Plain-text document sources
[Start of section]
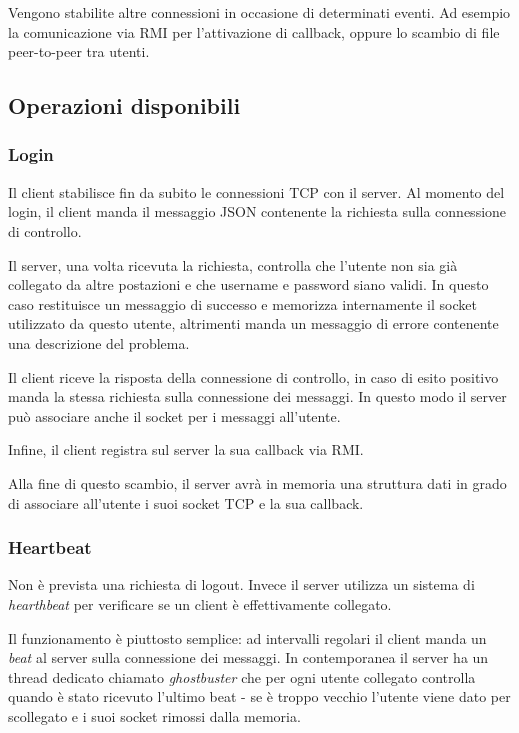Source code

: Vengono stabilite altre connessioni in occasione di determinati eventi. Ad esempio la comunicazione via RMI per l'attivazione di callback, oppure lo scambio di file peer-to-peer tra utenti.
    
\subsection{Operazioni disponibili}
\label{ssec:operazioni}
\subsubsection{Login}
Il client stabilisce fin da subito le connessioni TCP con il server. Al momento del login, il client manda il messaggio JSON contenente la richiesta sulla connessione di controllo.

Il server, una volta ricevuta la richiesta, controlla che l'utente non sia già collegato da altre postazioni e che username e password siano validi. In questo caso restituisce un messaggio di successo e memorizza internamente il socket utilizzato da questo utente, altrimenti manda un messaggio di errore contenente una descrizione del problema.

Il client riceve la risposta della connessione di controllo, in caso di esito positivo manda la stessa richiesta sulla connessione dei messaggi. In questo modo il server può associare anche il socket per i messaggi all'utente.

Infine, il client registra sul server la sua callback via RMI.

Alla fine di questo scambio, il server avrà in memoria una struttura dati in grado di associare all'utente i suoi socket TCP e la sua callback.

\subsubsection{Heartbeat}
Non è prevista una richiesta di logout. Invece il server utilizza un sistema di \textit{hearthbeat} per verificare se un client è effettivamente collegato.

Il funzionamento è piuttosto semplice: ad intervalli regolari il client manda un \textit{beat} al server sulla connessione dei messaggi. In contemporanea il server ha un thread dedicato chiamato \textit{ghostbuster} che per ogni utente collegato controlla quando è stato ricevuto l'ultimo beat - se è troppo vecchio l'utente viene dato per scollegato e i suoi socket rimossi dalla memoria.

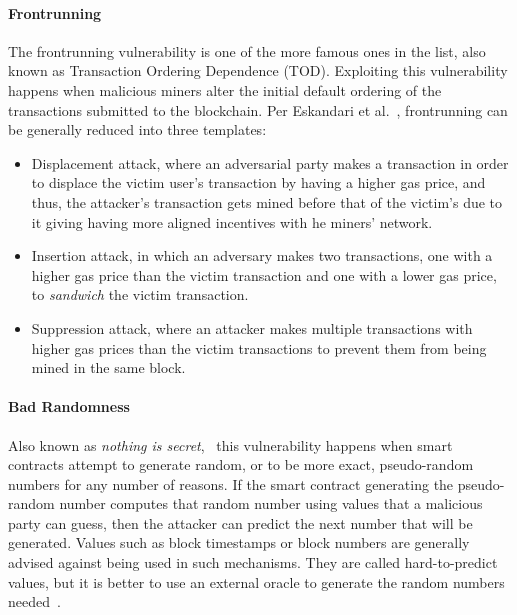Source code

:             \paragraph{Frontrunning}
            The frontrunning vulnerability is one of the more famous ones in the list, also known as Transaction Ordering Dependence (TOD).
            Exploiting this vulnerability happens when malicious miners alter the initial default ordering of the transactions submitted to the blockchain.
            Per Eskandari et al.~\cite{eskandari2018frontrunning}, frontrunning can be generally reduced into three templates:
            \begin{itemize}
                \item Displacement attack, where an adversarial party makes a transaction in order to displace the victim user's transaction by having a higher gas price, and thus, the attacker's transaction gets mined before that of the victim's due to it giving having more aligned incentives with he miners' network.
                \item Insertion attack, in which an adversary makes two transactions, one with a higher gas price than the victim transaction and one with a lower gas price, to \textit{sandwich} the victim transaction.~\cite{varun2022mitigating}
                \item Suppression attack, where an attacker makes multiple transactions with higher gas prices than the victim transactions to prevent them from being mined in the same block.
            \end{itemize}

            \paragraph{Bad Randomness}
            Also known as \textit{nothing is secret},~\cite{dasp} this vulnerability happens when smart contracts attempt to generate random, or to be more exact, pseudo-random numbers for any number of reasons.
            If the smart contract generating the pseudo-random number computes that random number using values that a malicious party can guess, then the attacker can predict the next number that will be generated.
            Values such as block timestamps or block numbers are generally advised against being used in such mechanisms. They are called hard-to-predict values, but it is better to use an external oracle to generate the random numbers needed~\cite{swcregistry}.
        
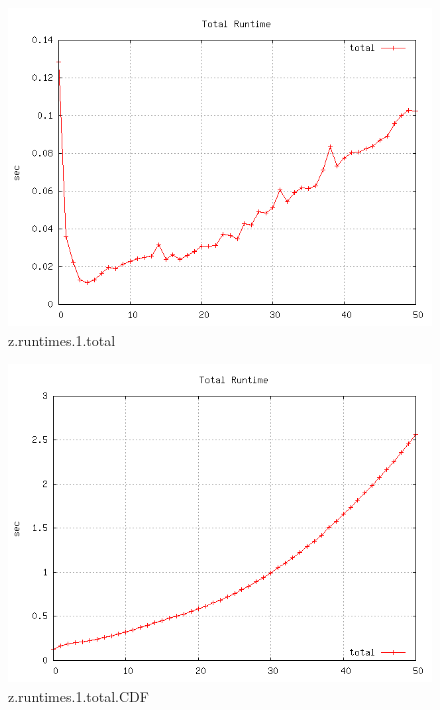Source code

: \begin{figure} [h]
	\centering
	\includegraphics [scale=0.8] {plots/z.runtimes.1.total}
	\caption{z.runtimes.1.total}
	\label{plot:RANDOM_100_500 - BARABASI_ALBERT_GROWTH_10_2.z.runtimes.1.total}
\end{figure}

\begin{figure} [h]
	\centering
	\includegraphics [scale=0.8] {plots/z.runtimes.1.total.CDF}
	\caption{z.runtimes.1.total.CDF}
	\label{plot:RANDOM_100_500 - BARABASI_ALBERT_GROWTH_10_2.z.runtimes.1.total.CDF}
\end{figure}


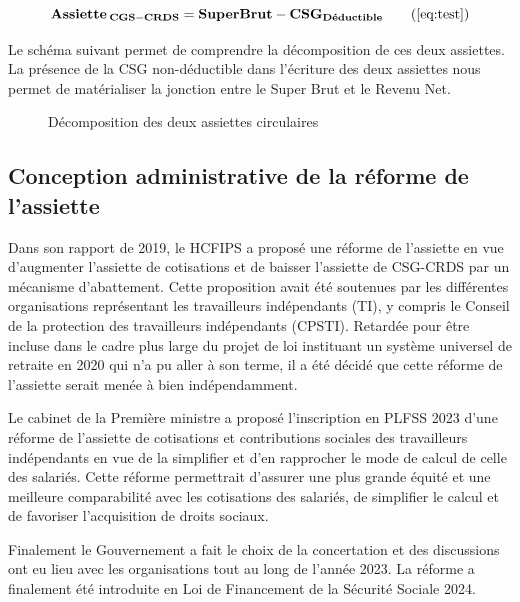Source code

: \begin{equation}
\mathbf{
Assiette_{\: CGS-CRDS} = SuperBrut - CSG_{D\Acute{e}ductible} \tag{\ref{eq:test}}
}
\end{equation}

\vspace{0.2cm}

Le schéma suivant permet de comprendre la décomposition de ces deux assiettes. La présence de la CSG non-déductible  dans l'écriture des deux assiettes nous permet de matérialiser la jonction entre le Super Brut et le Revenu Net. 

\begin{figure}[!h]
    \center
    
    \caption{Décomposition des deux assiettes circulaires}
\end{figure}



\subsection{Conception administrative de la réforme de l'assiette}

Dans son rapport de 2019, le HCFIPS a proposé une réforme de l'assiette en vue d'augmenter l'assiette de cotisations et de baisser l'assiette de CSG-CRDS par un mécanisme d'abattement.
Cette proposition avait été soutenues par les  différentes organisations représentant les travailleurs indépendants (TI), y compris le Conseil de la protection des travailleurs indépendants (CPSTI). Retardée pour être incluse dans le cadre plus large du projet de loi instituant un système universel de retraite en 2020 qui n’a pu aller à son terme, il a été décidé que cette réforme de l’assiette serait menée à bien indépendamment. 

Le cabinet de la Première ministre a  proposé l’inscription en PLFSS 2023 d’une réforme de l’assiette de cotisations et contributions sociales des travailleurs indépendants en vue de la simplifier et d’en rapprocher le mode de calcul de celle des salariés. Cette réforme permettrait d’assurer une plus grande équité et une meilleure comparabilité avec les cotisations des salariés, de simplifier le calcul et de favoriser l’acquisition de droits sociaux.

Finalement le Gouvernement a fait le choix de la concertation et des discussions ont eu lieu avec les organisations tout au long de l'année 2023. La réforme a finalement été introduite en Loi de Financement de la Sécurité Sociale 2024. 

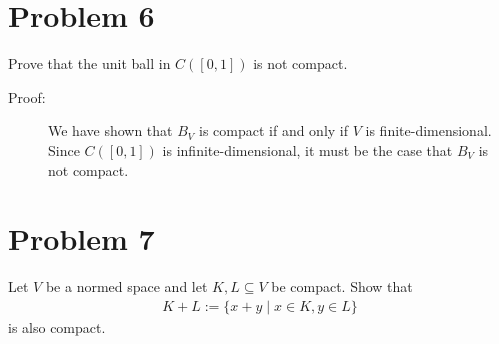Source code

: \documentclass[10pt]{extarticle}
\begin{document}
  \section{Problem 6}%
  Prove that the unit ball in $C([0,1])$ is not compact.
  \begin{description}
    \item[Proof:] We have shown that $B_V$ is compact if and only if $V$ is finite-dimensional. Since $C([0,1])$ is infinite-dimensional, it must be the case that $B_V$ is not compact.
  \end{description}
  \section{Problem 7}%
  Let $V$ be a normed space and let $K,L\subseteq V$ be compact. Show that
  \begin{align*}
    K+L := \{x+y\mid x\in K,y\in L\}
  \end{align*}
  is also compact.
\end{document}
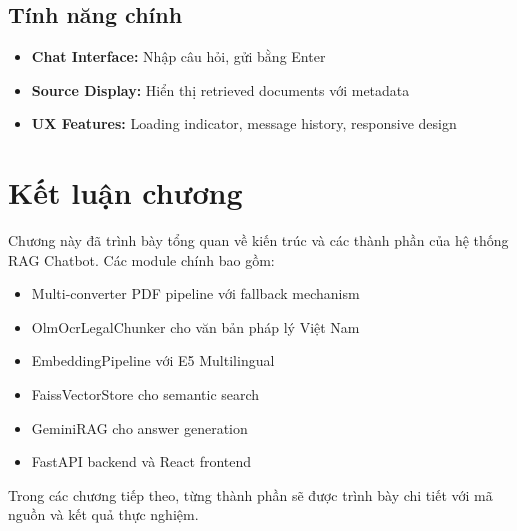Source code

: \documentclass[../DoAn.tex]{subfiles}
\begin{document}
\subsection{Tính năng chính}
\begin{itemize}
    \item \textbf{Chat Interface:} Nhập câu hỏi, gửi bằng Enter
    \item \textbf{Source Display:} Hiển thị retrieved documents với metadata
    \item \textbf{UX Features:} Loading indicator, message history, responsive design
\end{itemize}

\section{Kết luận chương}
Chương này đã trình bày tổng quan về kiến trúc và các thành phần của hệ thống RAG Chatbot. Các module chính bao gồm:
\begin{itemize}
    \item Multi-converter PDF pipeline với fallback mechanism
    \item OlmOcrLegalChunker cho văn bản pháp lý Việt Nam
    \item EmbeddingPipeline với E5 Multilingual
    \item FaissVectorStore cho semantic search
    \item GeminiRAG cho answer generation
    \item FastAPI backend và React frontend
\end{itemize}

Trong các chương tiếp theo, từng thành phần sẽ được trình bày chi tiết với mã nguồn và kết quả thực nghiệm.
\end{document}
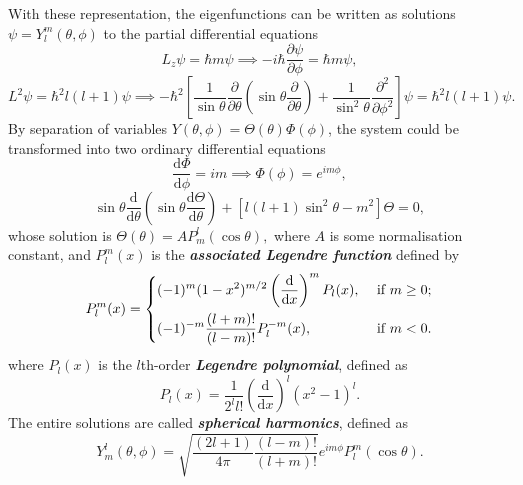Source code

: \documentclass{article}
\theoremstyle{nonumberplain}
\begin{document}
With these representation, the eigenfunctions can be written as solutions $\psi = Y_l^m (\theta , \phi )$ to the partial differential equations 
\[
    L_z \psi = \hbar m \psi  
    \implies  - i \hbar \frac{\partial \psi }{\partial \phi }  = \hbar m \psi, 
\]
\[
    L^2 \psi = \hbar ^2 l(l+1) \psi 
    \implies  -\hbar^2 \left[ 
        \frac{1}{\sin \theta } \frac{\partial }{\partial \theta } \left( 
            \sin \theta \frac{\partial }{\partial \theta } 
        \right) + \frac{1}{\sin ^2 \theta } \frac{\partial ^2 }{\partial \phi ^2 } 
    \right] \psi = \hbar ^2 l(l+1) \psi.
\]
By separation of variables $Y(\theta ,\phi ) = \Theta (\theta ) \Phi (\phi )$, the system could be transformed into two ordinary differential equations  
\[
    \frac{\mathrm{d}\Phi }{\mathrm{d}\phi } = im \implies 
    \Phi (\phi ) = e^{i m \phi }, 
\]
\[
    \sin \theta \frac{\mathrm{d}}{\mathrm{d}\theta } \left( 
        \sin \theta  \frac{\mathrm{d}\Theta }{\mathrm{d}\theta } 
    \right) + \left[ 
        l(l+1) \sin ^2 \theta - m^2
    \right] \Theta =0,
\]
whose solution is 
\(
    \Theta (\theta ) = A P_m^l (\cos \theta ),
\) 
where $A$ is some normalisation constant, and $P_l^m(x)$ is the \textit{\textbf{associated Legendre function}} defined by 
\[
    P_l^m(x) =
    \begin{dcases}
        (-1)^m (1-x^2)^{m /2} \left( 
            \frac{\mathrm{d}}{\mathrm{d}x} 
        \right)^m P_l (x), &\text{ if } m \geq 0 ;\\
        (-1)^{-m} \frac{(l+m)!}{(l-m)!} P_l^{-m}(x), &\text{ if } m<0 .
    \end{dcases}
\]
where $P_l(x)$ is the $l$th-order \textit{\textbf{Legendre polynomial}}, defined as 
\[
    P_l(x) = \frac{1}{2^l l!} \left( 
        \frac{\mathrm{d}}{\mathrm{d}x}  
    \right)^l (x^2 -1)^l. 
\] 
The entire solutions are called \textit{\textbf{spherical harmonics}}, defined as 
\begin{equation}
    \label{eq:spherical-harmonics}
    Y_m^l(\theta ,\phi ) 
    = \sqrt{\frac{(2l+1)}{4 \pi } \frac{(l-m)!}{(l+m)!}} e^{i m \phi } P_l^m (\cos \theta ).
\end{equation}
\end{document}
[End of section]
The answer must consist of every line from the data that contains the word "predict".

Result below
            If the smart contract generating the pseudo-random number computes that random number using values that a malicious party can guess, then the attacker can predict the next number that will be generated.
            Values such as block timestamps or block numbers are generally advised against being used in such mechanisms. They are called hard-to-predict values, but it is better to use an external oracle to generate the random numbers needed~\cite{swcregistry}.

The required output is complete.